The Good Place é uma série peculiar não só na sua forma, mas também nas liberdades que toma e na maneira bem sucedida com a qual burocratiza a transgressão. A terceira temporada é aquele em que os roteiros vão longe na interpretação de como são os mecanismos da passagem entre a vida e a morte: se as coisas são complicadas no mundo real, nos planos superiores a burocracia chega a ser desnorteante. É claro que trata-se de um texto ágil e sagaz, então, logo não demora para que as devidas analogias sejam feitas. A partir do momento em que os personagens retomam a saga para chegar até algum dos planos de pós-vida, coisas como um "umbral" corrupto entram na roda de referências.

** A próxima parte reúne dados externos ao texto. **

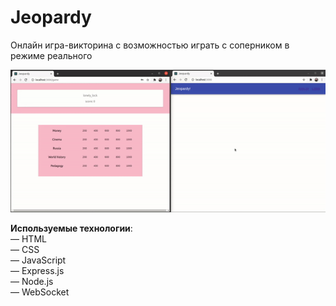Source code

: <h1>Jeopardy</h1> 

Онлайн игра-викторина с возможностью играть с соперником в режиме реального 

![](readme-assets/game.gif)

<strong>Используемые технологии</strong>: <br>
— HTML<br>
— CSS<br>
— JavaScript<br>
— Express.js<br>
— Node.js<br>
— WebSocket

Infelizmente, algumas vezes essa necessidade de tirar trunfos da manga eclipsa o que é mais importante no fim das contas: a evolução dos personagens. Eleanor(Kristen Bell) é o objetivo central da trama, porque embora seja uma temporada muito cheia de atalhos fantásticos, a protagonista não pode negar (apesar das inúmeras reiniciações) a força das relações que construiu. Esclarecer a relação dela com Chidi (William Jackson Harper) demanda mais seriedade, o que joga nas costas de Tahani (Jameela Jamil), principalmente, a maior parte do alívio cômico do ano. Nela e em Janet (D'arcy Carden), que segue sendo tão engraçada quanto complexa. O episódio que reúne várias versões da robô é um dos melhores da temporada e uma prova imensa do trabalho de Carde, que merece muito mais crédito do que o que tem.

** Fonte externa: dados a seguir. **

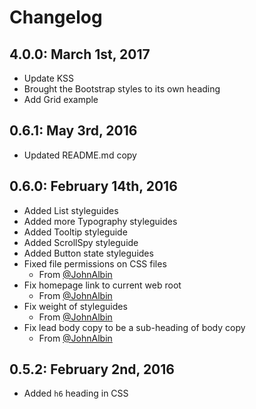 # Changelog

## 4.0.0: March 1st, 2017

- Update KSS
- Brought the Bootstrap styles to its own heading
- Add Grid example

## 0.6.1: May 3rd, 2016

- Updated README.md copy

## 0.6.0: February 14th, 2016

- Added List styleguides
- Added more Typography styleguides
- Added Tooltip styleguide
- Added ScrollSpy styleguide
- Added Button state styleguides
- Fixed file permissions on CSS files
  - From [@JohnAlbin](https://github.com/JohnAlbin)
- Fix homepage link to current web root
  - From [@JohnAlbin](https://github.com/JohnAlbin)
- Fix weight of styleguides
  - From [@JohnAlbin](https://github.com/JohnAlbin)
- Fix lead body copy to be a sub-heading of body copy
  - From [@JohnAlbin](https://github.com/JohnAlbin)

## 0.5.2: February 2nd, 2016

- Added `h6` heading in CSS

Maya Rudolph e Maribeth Monroe fazem participações muito bem colocadas, assumindo uma posição essencial que Michael (Ted Danson), em sua trajetória, também já superou. Mesmo sendo "o arquiteto", um ser acima da humanidade, a proximidade com o quarteto de almas atormentadas também age sobre ele. Tudo que Michael faz agora tem uma determinação quase altruísta, deixando para os outros seres divinos a responsabilidade pelo distanciamento. A juíza vivida por Rudolph, por exemplo, é uma mistura fascinante e irresistível de sabedoria e deboche. O texto da série pode estar preso a seus loopings em alguns aspectos, mas o reconhecimento das incoerências da vida faz constantemente ainda continua no lugar certo.

A única grande questão são justamente essas repetições. Depois de praticamente toda a terceira temporada longe do que é estabelecido como "O lugar bom", esperava-se que o programa não fosse girar tanto para cair no mesmo lugar. É fato que a posição de Eleanor está diferente, mas apelar para outra reiniciação de um dos personagens empobrece a narrativa, que soa preguiçosa quando resolve tudo com a perda de memória.

É hora de ponderar, da mesma forma que os criadores de Unbreakable Kimmy Smichdt fizeram; sobre o possível fim de The Good Place, enquanto ainda é possível salvá-la do cansaço dramatúrgico que soa iminente. A linda cena final da temporada, com Eleanor e Janet dividindo um momento de ternura - sendo elas o cruzamento de duas trajetórias de compreensão do que é ser "humano" – mostra que enxergar as imperfeições é essencial para seguir adiante com otimismo. A série está num bom lugar, o melhor seria preservá-la ali.